> _DATA EXTRACT_:
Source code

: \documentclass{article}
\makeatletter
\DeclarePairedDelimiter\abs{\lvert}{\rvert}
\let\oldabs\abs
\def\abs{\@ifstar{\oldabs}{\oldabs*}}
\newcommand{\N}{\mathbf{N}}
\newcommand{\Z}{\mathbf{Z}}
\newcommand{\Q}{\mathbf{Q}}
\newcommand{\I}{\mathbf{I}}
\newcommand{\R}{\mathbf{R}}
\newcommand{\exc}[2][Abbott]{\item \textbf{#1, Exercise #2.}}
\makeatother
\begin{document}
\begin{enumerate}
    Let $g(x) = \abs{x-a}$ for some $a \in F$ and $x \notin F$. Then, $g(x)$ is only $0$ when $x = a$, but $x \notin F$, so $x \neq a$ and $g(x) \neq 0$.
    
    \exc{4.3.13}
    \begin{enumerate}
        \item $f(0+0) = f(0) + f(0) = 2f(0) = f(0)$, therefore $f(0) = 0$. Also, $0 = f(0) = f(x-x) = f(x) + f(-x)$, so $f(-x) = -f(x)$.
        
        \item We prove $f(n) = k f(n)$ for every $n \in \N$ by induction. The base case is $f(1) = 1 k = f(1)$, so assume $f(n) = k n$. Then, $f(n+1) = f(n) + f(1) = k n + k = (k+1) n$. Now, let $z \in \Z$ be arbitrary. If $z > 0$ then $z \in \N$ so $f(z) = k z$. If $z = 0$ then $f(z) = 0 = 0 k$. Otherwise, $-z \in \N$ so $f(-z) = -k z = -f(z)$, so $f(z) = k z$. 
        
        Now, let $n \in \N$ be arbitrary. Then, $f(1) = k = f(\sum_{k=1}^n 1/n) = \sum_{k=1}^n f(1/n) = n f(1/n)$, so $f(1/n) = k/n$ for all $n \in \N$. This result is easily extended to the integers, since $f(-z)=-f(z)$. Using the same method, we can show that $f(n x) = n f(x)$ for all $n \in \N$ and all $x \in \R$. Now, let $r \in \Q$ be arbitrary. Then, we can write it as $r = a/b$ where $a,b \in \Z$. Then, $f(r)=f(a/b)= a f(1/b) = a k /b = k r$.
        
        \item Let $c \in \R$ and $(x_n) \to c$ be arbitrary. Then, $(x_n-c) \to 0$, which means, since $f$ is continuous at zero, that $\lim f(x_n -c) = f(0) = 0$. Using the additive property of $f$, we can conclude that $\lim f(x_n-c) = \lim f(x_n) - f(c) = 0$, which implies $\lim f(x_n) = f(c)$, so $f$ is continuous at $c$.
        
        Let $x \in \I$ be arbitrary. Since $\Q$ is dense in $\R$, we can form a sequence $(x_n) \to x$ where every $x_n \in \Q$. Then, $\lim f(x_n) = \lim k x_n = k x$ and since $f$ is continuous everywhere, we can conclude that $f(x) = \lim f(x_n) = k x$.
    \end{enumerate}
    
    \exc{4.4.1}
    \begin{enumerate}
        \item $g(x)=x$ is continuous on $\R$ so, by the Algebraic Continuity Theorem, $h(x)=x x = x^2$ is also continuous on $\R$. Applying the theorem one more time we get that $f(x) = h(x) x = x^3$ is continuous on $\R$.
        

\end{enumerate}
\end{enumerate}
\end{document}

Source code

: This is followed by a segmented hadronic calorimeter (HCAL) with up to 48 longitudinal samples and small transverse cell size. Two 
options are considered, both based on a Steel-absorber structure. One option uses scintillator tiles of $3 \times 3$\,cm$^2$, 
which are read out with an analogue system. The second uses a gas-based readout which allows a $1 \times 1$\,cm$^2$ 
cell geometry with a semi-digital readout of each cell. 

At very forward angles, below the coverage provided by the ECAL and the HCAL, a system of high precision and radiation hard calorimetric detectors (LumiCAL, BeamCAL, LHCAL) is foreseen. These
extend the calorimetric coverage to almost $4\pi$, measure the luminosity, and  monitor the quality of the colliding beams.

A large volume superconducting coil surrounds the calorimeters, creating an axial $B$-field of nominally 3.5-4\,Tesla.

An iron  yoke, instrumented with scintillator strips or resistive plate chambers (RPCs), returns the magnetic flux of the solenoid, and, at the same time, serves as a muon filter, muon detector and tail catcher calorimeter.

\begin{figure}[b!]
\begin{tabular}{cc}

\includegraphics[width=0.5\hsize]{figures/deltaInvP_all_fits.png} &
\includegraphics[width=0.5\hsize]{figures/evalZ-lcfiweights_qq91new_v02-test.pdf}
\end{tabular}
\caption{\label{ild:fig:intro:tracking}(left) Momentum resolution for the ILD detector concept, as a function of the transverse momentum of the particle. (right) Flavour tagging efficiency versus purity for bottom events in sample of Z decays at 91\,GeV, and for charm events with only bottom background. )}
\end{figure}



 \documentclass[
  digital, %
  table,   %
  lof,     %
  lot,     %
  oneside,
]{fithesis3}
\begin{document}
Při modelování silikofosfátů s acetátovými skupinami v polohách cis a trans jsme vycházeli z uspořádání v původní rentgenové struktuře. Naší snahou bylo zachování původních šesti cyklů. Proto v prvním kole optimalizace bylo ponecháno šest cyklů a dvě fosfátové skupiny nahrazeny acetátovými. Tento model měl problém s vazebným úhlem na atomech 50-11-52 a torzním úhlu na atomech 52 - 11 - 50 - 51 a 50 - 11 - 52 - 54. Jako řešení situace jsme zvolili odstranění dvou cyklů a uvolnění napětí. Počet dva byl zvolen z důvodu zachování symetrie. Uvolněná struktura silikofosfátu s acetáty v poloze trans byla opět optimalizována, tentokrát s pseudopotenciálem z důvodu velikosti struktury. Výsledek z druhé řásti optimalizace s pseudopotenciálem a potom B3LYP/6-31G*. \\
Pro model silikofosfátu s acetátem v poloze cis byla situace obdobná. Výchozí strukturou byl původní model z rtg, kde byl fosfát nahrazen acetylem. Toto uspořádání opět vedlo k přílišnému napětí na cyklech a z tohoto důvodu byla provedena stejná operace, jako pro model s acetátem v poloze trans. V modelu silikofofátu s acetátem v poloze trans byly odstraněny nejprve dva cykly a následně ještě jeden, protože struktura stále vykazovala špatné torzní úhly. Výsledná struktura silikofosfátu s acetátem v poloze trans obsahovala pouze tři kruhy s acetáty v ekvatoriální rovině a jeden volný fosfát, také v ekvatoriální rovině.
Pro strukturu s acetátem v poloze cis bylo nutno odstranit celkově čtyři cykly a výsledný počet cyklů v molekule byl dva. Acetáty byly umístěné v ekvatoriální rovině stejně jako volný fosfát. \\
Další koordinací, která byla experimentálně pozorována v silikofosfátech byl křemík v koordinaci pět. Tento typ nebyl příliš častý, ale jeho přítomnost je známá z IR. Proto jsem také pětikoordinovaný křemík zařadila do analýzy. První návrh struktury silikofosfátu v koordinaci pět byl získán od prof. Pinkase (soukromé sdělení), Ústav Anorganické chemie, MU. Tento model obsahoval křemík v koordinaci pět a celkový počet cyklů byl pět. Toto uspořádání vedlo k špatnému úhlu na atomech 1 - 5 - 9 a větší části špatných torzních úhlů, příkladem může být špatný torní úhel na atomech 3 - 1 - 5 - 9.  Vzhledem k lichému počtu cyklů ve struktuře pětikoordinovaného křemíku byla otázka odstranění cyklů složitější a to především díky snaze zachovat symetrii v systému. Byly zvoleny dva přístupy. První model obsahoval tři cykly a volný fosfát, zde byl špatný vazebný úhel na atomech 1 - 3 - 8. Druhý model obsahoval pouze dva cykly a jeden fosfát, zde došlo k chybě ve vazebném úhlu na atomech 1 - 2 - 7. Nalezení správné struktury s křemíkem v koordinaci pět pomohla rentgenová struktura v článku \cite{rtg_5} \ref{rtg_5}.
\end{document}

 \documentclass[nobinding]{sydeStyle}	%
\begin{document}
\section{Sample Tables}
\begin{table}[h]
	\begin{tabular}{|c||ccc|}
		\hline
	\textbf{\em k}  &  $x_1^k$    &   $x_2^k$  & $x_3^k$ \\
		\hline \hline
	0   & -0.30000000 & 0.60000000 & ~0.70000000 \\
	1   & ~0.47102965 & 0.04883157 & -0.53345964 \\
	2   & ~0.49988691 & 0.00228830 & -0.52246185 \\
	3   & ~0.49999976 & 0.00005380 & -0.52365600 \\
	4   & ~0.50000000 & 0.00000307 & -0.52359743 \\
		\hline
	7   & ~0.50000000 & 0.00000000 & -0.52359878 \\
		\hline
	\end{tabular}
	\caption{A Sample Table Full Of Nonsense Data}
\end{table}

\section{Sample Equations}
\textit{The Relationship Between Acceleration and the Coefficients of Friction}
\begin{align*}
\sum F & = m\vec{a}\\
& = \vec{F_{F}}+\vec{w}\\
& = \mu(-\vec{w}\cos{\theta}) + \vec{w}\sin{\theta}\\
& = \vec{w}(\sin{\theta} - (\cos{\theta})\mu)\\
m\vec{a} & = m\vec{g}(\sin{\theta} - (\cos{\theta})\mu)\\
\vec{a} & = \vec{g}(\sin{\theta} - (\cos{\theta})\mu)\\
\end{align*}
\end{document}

> _THE PROBLEM_:
Tally the lines in the records containing the string "digital"; output only the tally.

> _EXERCISE RESULT_:
2